Headlines: June 14, 2024

· The Pulse
  • The Edmonton Police Commission is requesting a mediator in its dispute with city council over the commission's refusal to share audit information about the Edmonton Police Service. The move comes after the commission wrote council a letter on April 19 explaining why it would not provide information about its audit plan for the police. Several councillors reiterated this week that the information would improve transparency, while police Chief Dale McFee told reporters the police service is "very transparent" and "there's nothing hidden." Commission members also refused to attend a council meeting at city hall this week, and council voted not to accept the commission's letter as information.
  • The City of Edmonton is launching a free bike valet this summer, which will give cyclists a way to securely park their bike while they visit downtown. Located at 100 Street NW and 102 Avenue NW, the service will able to hold up to 19 bikes in a secure parking lot on a first-come, first-served basis from 11am to 11pm. The program will run on Saturdays from June 15 to Aug. 24.
  • Some long-term head and neck and cancer patients of the Institute for Reconstructive Sciences in Medicine, based in the Misericordia Community Hospital in Edmonton, are worried about the clinic's future. Covenant Health, which runs the clinic in partnership with Alberta Health Services, said it is not closing or considering privatization, but patients said the clinic has been phasing out physician contracts, reducing services, and may lose its last specialist.
  • Some Dunluce residents are upset over the City of Edmonton's renewal plans for their neighbourhood, arguing certain aspects of the renewal plan are a poor use of money. Janina Syrnyk, chair of the Stop the Destruction of Dunluce group, told Global News some residents want infrastructure to be maintained, rather than upgraded with wider sidewalks and bike lanes. Ward Anirniq Coun. Erin Rutherford said the upgrades are needed to meet modern guidelines for sidewalks, lighting, and traffic safety, adding the changes are informed by "intensive public engagement" around neighbourhood renewal.
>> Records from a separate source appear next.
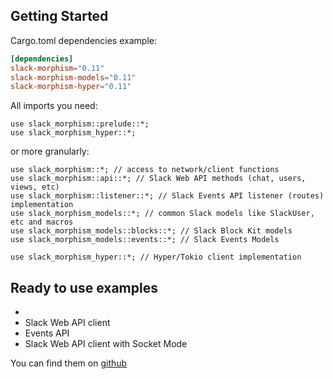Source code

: ## Getting Started

Cargo.toml dependencies example:

```toml
[dependencies]
slack-morphism="0.11"
slack-morphism-models="0.11"
slack-morphism-hyper="0.11"
```

All imports you need:

```rust,noplaypen
use slack_morphism::prelude::*;
use slack_morphism_hyper::*;
```

or more granularly:
```rust,noplaypen
use slack_morphism::*; // access to network/client functions
use slack_morphism::api::*; // Slack Web API methods (chat, users, views, etc)
use slack_morphism::listener::*; // Slack Events API listener (routes) implementation
use slack_morphism_models::*; // common Slack models like SlackUser, etc and macros
use slack_morphism_models::blocks::*; // Slack Block Kit models
use slack_morphism_models::events::*; // Slack Events Models

use slack_morphism_hyper::*; // Hyper/Tokio client implementation
```

## Ready to use examples
- 
- Slack Web API client 
- Events API
- Slack Web API client with Socket Mode

You can find them on [github](https://github.com/abdolence/slack-morphism-rust/tree/master/src/hyper/examples)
  • Explore Edmonton said the first three rounds of the Stanley Cup playoffs generated about $179 million for Edmonton's economy, mostly downtown. Data suggests about 60,000 hotel visits have been booked in Edmonton across the three rounds. The organization also wants to capitalize on the city's moment in the international spotlight by buying advertising in Florida that features Edmonton.
  • The City of Edmonton has decorated 12 traffic control boxes with the winning designs from the most recent Vibrant Streets Art Contest. Nearly 100 designs were submitted, which were narrowed to 28 finalists for the public to vote on. One design will be installed in each municipal ward.
  • A motion from Coun. Tim Cartmell, which requested information on how much the City of Edmonton could make by selling undeveloped parts of Blatchford to private developers, died because council did not get to it within meeting time this week. Cartmell said he will continue exploring ways to sell parts of the neighbourhood, suggesting Blatchford could grow at the same rate as other new areas. Council's utilities committee, which Cartmell chairs, will discuss Blatchford utilities later this month.
  • A new post on the City's Transforming Edmonton blog spotlights the work of Christie Smith, a registered social worker acting as a Community Safety Liaison with the City's Residential Inspection Safety Compliance (RISC) Team. The RISC team also includes police and health officers as part of a wrap-around services model.
  • The UCP government has dissolved the Canadian Energy Centre, also known as the energy 'war room', which was created by former premier Jason Kenney in 2019 to counter what he called misinformation about Alberta's energy industry. The province says the centre will be absorbed into its Intergovernmental Relations office. Premier Danielle Smith said large campaigns, like ads against federal policies, should be directly led by the province. CBC's Jason Markusoff wrote an analysis the "long doomed" war room.